The claimant is a travel agent. The defendant had been the claimant’s auditors, first appointed in 2014 and working until 2017.  An understatement in the claimant’s accounts had built up over many years. It stood at £2,500.000 when the defendant was first appointed. The understatement was discovered in 2018 and the defendant replaced as auditor.

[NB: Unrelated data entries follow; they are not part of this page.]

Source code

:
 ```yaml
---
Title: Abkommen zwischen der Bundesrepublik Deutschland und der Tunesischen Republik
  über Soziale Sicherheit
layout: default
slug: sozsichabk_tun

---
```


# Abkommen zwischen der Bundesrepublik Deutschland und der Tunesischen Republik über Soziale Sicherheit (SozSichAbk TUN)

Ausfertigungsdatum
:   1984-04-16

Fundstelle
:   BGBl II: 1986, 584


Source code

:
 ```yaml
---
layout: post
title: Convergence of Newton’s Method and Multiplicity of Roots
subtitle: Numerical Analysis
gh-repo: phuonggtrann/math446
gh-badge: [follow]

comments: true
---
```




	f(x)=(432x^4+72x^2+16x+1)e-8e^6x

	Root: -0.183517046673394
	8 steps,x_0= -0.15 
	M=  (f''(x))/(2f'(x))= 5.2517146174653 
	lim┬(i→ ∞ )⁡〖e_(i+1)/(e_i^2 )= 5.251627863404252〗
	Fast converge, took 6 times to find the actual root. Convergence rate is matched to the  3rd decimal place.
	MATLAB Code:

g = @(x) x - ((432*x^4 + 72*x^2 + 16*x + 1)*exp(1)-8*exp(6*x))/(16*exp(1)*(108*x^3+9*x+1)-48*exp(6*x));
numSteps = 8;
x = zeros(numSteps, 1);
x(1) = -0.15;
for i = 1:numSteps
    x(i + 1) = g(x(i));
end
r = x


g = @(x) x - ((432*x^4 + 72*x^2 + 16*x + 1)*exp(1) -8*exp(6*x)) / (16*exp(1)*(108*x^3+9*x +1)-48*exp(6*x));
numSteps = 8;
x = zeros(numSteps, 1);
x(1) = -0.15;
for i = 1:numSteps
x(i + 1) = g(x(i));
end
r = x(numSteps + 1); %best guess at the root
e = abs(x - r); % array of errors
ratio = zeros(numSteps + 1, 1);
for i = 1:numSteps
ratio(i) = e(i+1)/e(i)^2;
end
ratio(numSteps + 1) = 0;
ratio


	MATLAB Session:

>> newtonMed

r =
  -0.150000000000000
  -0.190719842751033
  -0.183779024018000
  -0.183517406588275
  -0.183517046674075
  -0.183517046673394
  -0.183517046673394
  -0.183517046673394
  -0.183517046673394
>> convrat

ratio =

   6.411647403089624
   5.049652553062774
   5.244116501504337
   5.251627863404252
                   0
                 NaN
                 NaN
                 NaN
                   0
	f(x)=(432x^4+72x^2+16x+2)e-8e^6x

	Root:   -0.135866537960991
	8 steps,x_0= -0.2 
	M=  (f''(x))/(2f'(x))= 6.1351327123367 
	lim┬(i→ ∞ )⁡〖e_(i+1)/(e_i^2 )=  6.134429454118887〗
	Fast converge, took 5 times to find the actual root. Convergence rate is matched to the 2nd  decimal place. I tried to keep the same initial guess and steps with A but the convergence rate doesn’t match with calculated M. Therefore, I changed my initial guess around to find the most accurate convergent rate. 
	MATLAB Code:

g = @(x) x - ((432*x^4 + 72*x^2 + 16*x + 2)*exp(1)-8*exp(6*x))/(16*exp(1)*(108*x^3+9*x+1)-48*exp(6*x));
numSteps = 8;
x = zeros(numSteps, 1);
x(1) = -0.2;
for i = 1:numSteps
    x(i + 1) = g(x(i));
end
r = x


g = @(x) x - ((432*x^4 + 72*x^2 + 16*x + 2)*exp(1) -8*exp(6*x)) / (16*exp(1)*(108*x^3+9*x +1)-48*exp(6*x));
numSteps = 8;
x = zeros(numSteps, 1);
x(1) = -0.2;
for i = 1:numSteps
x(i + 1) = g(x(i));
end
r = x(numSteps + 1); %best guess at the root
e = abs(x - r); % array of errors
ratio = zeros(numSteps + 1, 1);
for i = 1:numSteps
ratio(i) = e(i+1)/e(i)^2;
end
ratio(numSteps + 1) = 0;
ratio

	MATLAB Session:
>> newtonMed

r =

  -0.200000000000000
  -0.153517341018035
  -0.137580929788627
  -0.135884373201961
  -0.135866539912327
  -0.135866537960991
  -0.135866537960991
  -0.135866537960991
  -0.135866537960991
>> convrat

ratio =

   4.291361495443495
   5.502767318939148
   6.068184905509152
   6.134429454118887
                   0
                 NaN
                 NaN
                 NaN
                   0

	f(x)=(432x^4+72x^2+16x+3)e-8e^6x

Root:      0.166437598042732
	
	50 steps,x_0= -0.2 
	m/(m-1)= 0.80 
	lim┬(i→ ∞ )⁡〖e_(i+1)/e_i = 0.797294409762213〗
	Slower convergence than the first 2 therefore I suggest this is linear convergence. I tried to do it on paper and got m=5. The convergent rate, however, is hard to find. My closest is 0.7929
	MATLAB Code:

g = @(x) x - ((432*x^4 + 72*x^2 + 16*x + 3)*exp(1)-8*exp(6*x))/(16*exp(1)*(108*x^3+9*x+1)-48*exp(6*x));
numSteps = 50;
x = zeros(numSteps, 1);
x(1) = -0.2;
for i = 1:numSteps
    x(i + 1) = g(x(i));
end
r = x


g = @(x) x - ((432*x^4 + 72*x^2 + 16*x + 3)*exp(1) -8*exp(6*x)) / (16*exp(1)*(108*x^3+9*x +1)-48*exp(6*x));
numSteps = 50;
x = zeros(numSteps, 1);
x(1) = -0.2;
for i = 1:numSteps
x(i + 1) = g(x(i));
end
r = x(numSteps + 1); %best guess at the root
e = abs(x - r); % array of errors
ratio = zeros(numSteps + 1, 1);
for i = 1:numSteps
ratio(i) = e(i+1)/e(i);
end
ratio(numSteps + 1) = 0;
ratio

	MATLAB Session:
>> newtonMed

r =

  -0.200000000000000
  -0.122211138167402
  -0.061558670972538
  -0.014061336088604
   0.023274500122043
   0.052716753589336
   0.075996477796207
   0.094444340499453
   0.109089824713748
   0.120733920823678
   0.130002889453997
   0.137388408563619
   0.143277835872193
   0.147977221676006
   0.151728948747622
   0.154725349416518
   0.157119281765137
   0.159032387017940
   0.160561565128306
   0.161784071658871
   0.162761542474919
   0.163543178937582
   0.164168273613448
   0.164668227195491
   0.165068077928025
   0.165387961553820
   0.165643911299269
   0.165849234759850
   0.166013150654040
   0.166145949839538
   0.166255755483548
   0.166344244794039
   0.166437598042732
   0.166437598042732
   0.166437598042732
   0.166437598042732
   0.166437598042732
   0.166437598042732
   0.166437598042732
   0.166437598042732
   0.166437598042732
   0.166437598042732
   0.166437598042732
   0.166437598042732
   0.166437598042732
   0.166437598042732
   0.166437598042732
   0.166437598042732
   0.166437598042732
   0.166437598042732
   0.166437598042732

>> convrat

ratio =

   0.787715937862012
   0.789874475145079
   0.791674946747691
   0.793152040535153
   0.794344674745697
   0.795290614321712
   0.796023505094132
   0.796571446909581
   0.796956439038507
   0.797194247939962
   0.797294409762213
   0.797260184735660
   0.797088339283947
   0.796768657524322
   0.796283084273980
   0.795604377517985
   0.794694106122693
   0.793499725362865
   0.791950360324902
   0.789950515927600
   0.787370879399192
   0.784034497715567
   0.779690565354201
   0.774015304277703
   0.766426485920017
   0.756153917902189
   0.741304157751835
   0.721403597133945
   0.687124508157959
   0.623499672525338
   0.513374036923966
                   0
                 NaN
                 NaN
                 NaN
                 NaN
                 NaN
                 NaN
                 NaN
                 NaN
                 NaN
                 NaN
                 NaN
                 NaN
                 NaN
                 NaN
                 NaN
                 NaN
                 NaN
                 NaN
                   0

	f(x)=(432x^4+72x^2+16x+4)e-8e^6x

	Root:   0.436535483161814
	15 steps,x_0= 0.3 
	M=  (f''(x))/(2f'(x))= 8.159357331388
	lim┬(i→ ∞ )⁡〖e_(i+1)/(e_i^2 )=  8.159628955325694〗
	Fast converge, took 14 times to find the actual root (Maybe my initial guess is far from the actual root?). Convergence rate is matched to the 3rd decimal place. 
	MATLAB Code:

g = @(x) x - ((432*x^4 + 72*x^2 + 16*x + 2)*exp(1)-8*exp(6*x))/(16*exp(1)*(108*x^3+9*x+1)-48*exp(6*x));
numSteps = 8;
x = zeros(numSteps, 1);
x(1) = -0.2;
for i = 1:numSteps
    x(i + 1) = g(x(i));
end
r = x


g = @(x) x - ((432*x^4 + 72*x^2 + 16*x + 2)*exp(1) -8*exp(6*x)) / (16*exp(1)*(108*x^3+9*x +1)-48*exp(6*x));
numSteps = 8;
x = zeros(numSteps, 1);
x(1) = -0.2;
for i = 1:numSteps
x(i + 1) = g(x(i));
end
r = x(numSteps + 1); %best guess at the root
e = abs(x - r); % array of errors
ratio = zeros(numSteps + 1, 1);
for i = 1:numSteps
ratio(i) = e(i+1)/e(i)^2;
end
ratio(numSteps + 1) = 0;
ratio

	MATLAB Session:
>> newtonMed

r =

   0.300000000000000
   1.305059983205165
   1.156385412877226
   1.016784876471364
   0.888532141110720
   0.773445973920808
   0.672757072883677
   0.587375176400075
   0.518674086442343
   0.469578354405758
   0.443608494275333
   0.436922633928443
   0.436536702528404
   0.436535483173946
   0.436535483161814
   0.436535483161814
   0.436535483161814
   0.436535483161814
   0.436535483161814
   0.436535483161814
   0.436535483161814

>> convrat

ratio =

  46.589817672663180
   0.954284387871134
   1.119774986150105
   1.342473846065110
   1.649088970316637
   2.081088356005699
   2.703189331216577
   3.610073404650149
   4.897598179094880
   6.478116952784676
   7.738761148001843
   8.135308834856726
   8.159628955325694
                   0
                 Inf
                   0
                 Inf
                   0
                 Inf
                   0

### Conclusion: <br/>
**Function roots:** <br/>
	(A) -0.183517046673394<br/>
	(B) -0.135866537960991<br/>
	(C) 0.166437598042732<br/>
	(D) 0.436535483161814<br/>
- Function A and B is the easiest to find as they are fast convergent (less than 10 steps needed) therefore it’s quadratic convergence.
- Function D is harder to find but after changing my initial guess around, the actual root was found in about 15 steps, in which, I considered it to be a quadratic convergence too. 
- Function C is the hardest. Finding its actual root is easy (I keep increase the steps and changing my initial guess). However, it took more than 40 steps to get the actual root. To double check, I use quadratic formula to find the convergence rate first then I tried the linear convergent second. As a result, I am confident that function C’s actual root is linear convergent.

The claimant’s claim arose because it was required to raise significant cash to carry on trading. It sold a business (“BTD”) to raise that money. The claim for damages was based on:

  • The argument that the business it sold was sold at an undervalue of £6 million and, if the discrepancy had been discovered earlier it would have been sold for significantly more.
  • Professional fees of £300,000.


    1. Tiffin Green raised four core reasons why it says it has no liability to Ickenham. The four reasons are that:


i) BTD had been on for sale for some 18 months before its eventual sale in 2019, and that in July 2019 BTD was sold for its true value; Ickenham has not therefore suffered any loss on that sale (the “Loss Argument“);

ii) if the Understatement had been discovered during the audit of the financial year ended 30 September 2014, then Ickenham would have taken the same steps in 2014 as it eventually took in 2019, with the same consequences; that therefore any loss on the sale of BTD and any fees incurred by Ickenham would have occurred in any event, such that there is no factual causation by Tiffin Green of any loss to Ickenham (the “Factual Causation Argument“);

iii) if Tiffin Green had carried out its duties in the manner set out in the pleadings then Tiffin Green would not in any event have discovered the Understatement or Irregularities (the “Pleadings Argument“); and

iv) the loss suffered by Ickenham on the sale of BTD is not a type of loss for which Tiffin Green is liable at law (the “Legal Causation / Scope of Duty Argument“).”


“In my judgment, Ickenham has not proved that it suffered any loss when it sold BTD in July 2019. It has also not proved that the consequences would have been different if the Irregularities and Understatement had been discovered in 2014 or at any subsequent audit. Tiffin Green has therefore succeeded on both the Loss Argument and the Factual Causation Argument. Accordingly, I give judgment for the Defendant…”



    1. Ickenham made assertions in the pleadings and at trial that if they had more time then they would have potentially been able to sell BTD for a higher price than that paid by Reed & Mackay. That is of course a possibility. There was, however, no evidence that it was a realistic possibility rather than a theoretical one. The only other buyers that Ickenham suggest would have paid a higher price were Portman, who never came close to making an offer, and Endless, who were not prepared to buy the business at all.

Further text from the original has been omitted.